• _Problem description_
Without the pictures, output the records below exactly as they are.

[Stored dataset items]
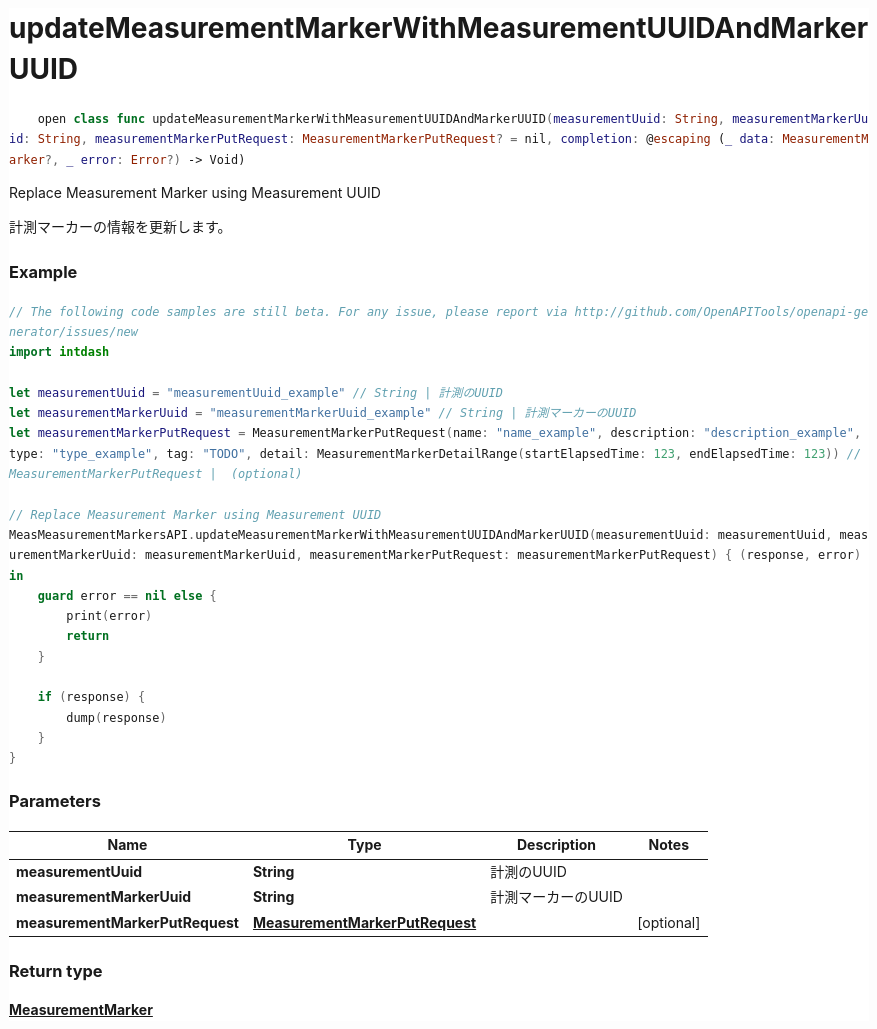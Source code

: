# **updateMeasurementMarkerWithMeasurementUUIDAndMarkerUUID**
```swift
    open class func updateMeasurementMarkerWithMeasurementUUIDAndMarkerUUID(measurementUuid: String, measurementMarkerUuid: String, measurementMarkerPutRequest: MeasurementMarkerPutRequest? = nil, completion: @escaping (_ data: MeasurementMarker?, _ error: Error?) -> Void)
```

Replace Measurement Marker using Measurement UUID

計測マーカーの情報を更新します。

### Example
```swift
// The following code samples are still beta. For any issue, please report via http://github.com/OpenAPITools/openapi-generator/issues/new
import intdash

let measurementUuid = "measurementUuid_example" // String | 計測のUUID
let measurementMarkerUuid = "measurementMarkerUuid_example" // String | 計測マーカーのUUID
let measurementMarkerPutRequest = MeasurementMarkerPutRequest(name: "name_example", description: "description_example", type: "type_example", tag: "TODO", detail: MeasurementMarkerDetailRange(startElapsedTime: 123, endElapsedTime: 123)) // MeasurementMarkerPutRequest |  (optional)

// Replace Measurement Marker using Measurement UUID
MeasMeasurementMarkersAPI.updateMeasurementMarkerWithMeasurementUUIDAndMarkerUUID(measurementUuid: measurementUuid, measurementMarkerUuid: measurementMarkerUuid, measurementMarkerPutRequest: measurementMarkerPutRequest) { (response, error) in
    guard error == nil else {
        print(error)
        return
    }

    if (response) {
        dump(response)
    }
}
```

### Parameters

Name | Type | Description  | Notes
------------- | ------------- | ------------- | -------------
 **measurementUuid** | **String** | 計測のUUID | 
 **measurementMarkerUuid** | **String** | 計測マーカーのUUID | 
 **measurementMarkerPutRequest** | [**MeasurementMarkerPutRequest**](MeasurementMarkerPutRequest.md) |  | [optional] 

### Return type

[**MeasurementMarker**](MeasurementMarker.md)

• _The answer_
Source code

:# **updateMeasurementMarkerWithMeasurementUUIDAndMarkerUUID**
```swift
    open class func updateMeasurementMarkerWithMeasurementUUIDAndMarkerUUID(measurementUuid: String, measurementMarkerUuid: String, measurementMarkerPutRequest: MeasurementMarkerPutRequest? = nil, completion: @escaping (_ data: MeasurementMarker?, _ error: Error?) -> Void)
```

Replace Measurement Marker using Measurement UUID

計測マーカーの情報を更新します。

### Example
```swift
// The following code samples are still beta. For any issue, please report via http://github.com/OpenAPITools/openapi-generator/issues/new
import intdash

let measurementUuid = "measurementUuid_example" // String | 計測のUUID
let measurementMarkerUuid = "measurementMarkerUuid_example" // String | 計測マーカーのUUID
let measurementMarkerPutRequest = MeasurementMarkerPutRequest(name: "name_example", description: "description_example", type: "type_example", tag: "TODO", detail: MeasurementMarkerDetailRange(startElapsedTime: 123, endElapsedTime: 123)) // MeasurementMarkerPutRequest |  (optional)

// Replace Measurement Marker using Measurement UUID
MeasMeasurementMarkersAPI.updateMeasurementMarkerWithMeasurementUUIDAndMarkerUUID(measurementUuid: measurementUuid, measurementMarkerUuid: measurementMarkerUuid, measurementMarkerPutRequest: measurementMarkerPutRequest) { (response, error) in
    guard error == nil else {
        print(error)
        return
    }

    if (response) {
        dump(response)
    }
}
```

### Parameters

Name | Type | Description  | Notes
------------- | ------------- | ------------- | -------------
 **measurementUuid** | **String** | 計測のUUID | 
 **measurementMarkerUuid** | **String** | 計測マーカーのUUID | 
 **measurementMarkerPutRequest** | [**MeasurementMarkerPutRequest**](MeasurementMarkerPutRequest.md) |  | [optional] 

### Return type

[**MeasurementMarker**](MeasurementMarker.md)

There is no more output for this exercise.